**WORK TASK**
Set down, please, without alteration, the lines of the entries below from the first through the one containing "dumi 有一个非常重要的原则——**开发者应该像用户一样使用组件**。".

=== GIVEN ENTRIES ===

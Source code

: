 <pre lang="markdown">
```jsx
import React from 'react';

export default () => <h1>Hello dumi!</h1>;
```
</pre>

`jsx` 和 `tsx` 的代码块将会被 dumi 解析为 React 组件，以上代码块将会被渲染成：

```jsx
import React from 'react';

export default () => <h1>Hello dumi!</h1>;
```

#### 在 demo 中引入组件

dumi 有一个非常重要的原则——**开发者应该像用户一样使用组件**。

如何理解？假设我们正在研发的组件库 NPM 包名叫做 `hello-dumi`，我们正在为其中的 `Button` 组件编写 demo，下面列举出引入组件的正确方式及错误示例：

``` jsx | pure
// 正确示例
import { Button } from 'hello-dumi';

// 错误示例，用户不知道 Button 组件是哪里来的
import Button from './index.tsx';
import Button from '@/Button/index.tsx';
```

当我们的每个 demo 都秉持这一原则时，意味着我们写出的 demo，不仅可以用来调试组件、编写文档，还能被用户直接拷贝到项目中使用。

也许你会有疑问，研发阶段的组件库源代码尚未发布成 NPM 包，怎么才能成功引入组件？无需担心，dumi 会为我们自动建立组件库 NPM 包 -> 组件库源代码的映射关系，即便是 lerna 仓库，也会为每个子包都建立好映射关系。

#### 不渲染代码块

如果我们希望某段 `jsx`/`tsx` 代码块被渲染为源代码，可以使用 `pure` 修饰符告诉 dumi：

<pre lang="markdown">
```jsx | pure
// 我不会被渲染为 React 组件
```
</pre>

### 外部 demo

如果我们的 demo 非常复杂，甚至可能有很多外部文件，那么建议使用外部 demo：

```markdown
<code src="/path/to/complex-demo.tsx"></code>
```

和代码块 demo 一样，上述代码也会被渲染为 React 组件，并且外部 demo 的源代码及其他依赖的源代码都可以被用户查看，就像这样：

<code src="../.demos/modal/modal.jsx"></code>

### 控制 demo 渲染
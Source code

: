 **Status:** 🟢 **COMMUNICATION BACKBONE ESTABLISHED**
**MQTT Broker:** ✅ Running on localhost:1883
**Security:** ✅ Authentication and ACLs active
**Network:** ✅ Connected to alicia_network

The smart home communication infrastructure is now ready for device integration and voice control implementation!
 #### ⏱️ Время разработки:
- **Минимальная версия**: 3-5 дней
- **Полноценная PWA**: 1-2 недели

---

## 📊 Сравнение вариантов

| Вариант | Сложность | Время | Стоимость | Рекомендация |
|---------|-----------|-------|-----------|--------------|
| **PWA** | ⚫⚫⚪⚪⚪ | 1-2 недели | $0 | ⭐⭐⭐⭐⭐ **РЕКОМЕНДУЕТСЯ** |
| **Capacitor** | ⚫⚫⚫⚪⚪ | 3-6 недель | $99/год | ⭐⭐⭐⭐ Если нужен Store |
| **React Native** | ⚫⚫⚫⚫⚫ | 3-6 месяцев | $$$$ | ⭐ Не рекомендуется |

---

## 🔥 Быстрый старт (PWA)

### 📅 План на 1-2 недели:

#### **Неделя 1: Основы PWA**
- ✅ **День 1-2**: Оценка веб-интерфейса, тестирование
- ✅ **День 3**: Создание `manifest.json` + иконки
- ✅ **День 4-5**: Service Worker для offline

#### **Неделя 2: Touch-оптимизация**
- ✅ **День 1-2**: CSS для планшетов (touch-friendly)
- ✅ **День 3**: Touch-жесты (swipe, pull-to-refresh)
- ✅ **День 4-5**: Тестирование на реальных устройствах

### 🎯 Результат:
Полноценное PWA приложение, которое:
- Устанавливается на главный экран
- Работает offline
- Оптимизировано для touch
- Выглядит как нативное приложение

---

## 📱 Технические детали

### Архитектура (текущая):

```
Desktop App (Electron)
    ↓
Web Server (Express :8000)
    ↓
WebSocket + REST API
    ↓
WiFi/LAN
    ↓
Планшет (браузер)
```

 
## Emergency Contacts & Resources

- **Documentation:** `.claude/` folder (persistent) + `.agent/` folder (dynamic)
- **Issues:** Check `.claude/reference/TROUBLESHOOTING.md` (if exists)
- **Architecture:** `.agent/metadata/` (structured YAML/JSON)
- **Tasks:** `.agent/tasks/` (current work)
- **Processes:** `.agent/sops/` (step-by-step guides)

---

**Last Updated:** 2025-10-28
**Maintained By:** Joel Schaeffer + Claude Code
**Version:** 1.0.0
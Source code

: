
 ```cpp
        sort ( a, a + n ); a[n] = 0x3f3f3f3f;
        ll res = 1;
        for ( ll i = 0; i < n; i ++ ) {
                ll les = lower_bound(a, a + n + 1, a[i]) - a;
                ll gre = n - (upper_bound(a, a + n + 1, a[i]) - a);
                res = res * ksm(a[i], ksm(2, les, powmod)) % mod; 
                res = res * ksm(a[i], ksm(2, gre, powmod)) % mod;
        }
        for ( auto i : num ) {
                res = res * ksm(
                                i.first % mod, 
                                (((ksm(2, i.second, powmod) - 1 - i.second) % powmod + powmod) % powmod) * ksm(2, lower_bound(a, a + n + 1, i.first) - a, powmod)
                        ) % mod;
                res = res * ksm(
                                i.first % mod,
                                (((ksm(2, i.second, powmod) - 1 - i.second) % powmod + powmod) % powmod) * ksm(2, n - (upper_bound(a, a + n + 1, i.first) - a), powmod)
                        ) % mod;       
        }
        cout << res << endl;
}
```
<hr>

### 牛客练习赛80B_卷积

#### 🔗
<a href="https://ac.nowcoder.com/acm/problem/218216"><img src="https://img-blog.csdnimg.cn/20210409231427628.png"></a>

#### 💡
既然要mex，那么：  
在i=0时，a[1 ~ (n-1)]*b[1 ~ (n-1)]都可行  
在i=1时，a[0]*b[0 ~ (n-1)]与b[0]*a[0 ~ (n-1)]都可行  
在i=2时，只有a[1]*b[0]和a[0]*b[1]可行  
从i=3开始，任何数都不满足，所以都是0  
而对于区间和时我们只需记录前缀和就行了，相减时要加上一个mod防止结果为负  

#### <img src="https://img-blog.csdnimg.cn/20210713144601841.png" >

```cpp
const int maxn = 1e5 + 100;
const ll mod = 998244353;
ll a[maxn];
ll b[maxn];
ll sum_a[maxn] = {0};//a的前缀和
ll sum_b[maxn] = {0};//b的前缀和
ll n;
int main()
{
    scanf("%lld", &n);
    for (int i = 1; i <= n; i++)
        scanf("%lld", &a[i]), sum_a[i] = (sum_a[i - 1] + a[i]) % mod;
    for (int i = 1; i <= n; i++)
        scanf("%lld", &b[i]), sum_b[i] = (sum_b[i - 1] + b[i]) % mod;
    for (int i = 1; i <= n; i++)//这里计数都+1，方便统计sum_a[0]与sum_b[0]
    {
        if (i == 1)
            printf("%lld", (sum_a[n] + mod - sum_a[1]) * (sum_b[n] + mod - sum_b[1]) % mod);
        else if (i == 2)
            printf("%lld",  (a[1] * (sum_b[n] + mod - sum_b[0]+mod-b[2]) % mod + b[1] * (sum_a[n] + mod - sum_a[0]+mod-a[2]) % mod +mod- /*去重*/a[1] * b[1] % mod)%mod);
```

===

**YOUR SOLUTION**
Source code

: <pre lang="markdown">
```jsx
import React from 'react';

export default () => <h1>Hello dumi!</h1>;
```
</pre>

`jsx` 和 `tsx` 的代码块将会被 dumi 解析为 React 组件，以上代码块将会被渲染成：

```jsx
import React from 'react';

export default () => <h1>Hello dumi!</h1>;
```

#### 在 demo 中引入组件

dumi 有一个非常重要的原则——**开发者应该像用户一样使用组件**。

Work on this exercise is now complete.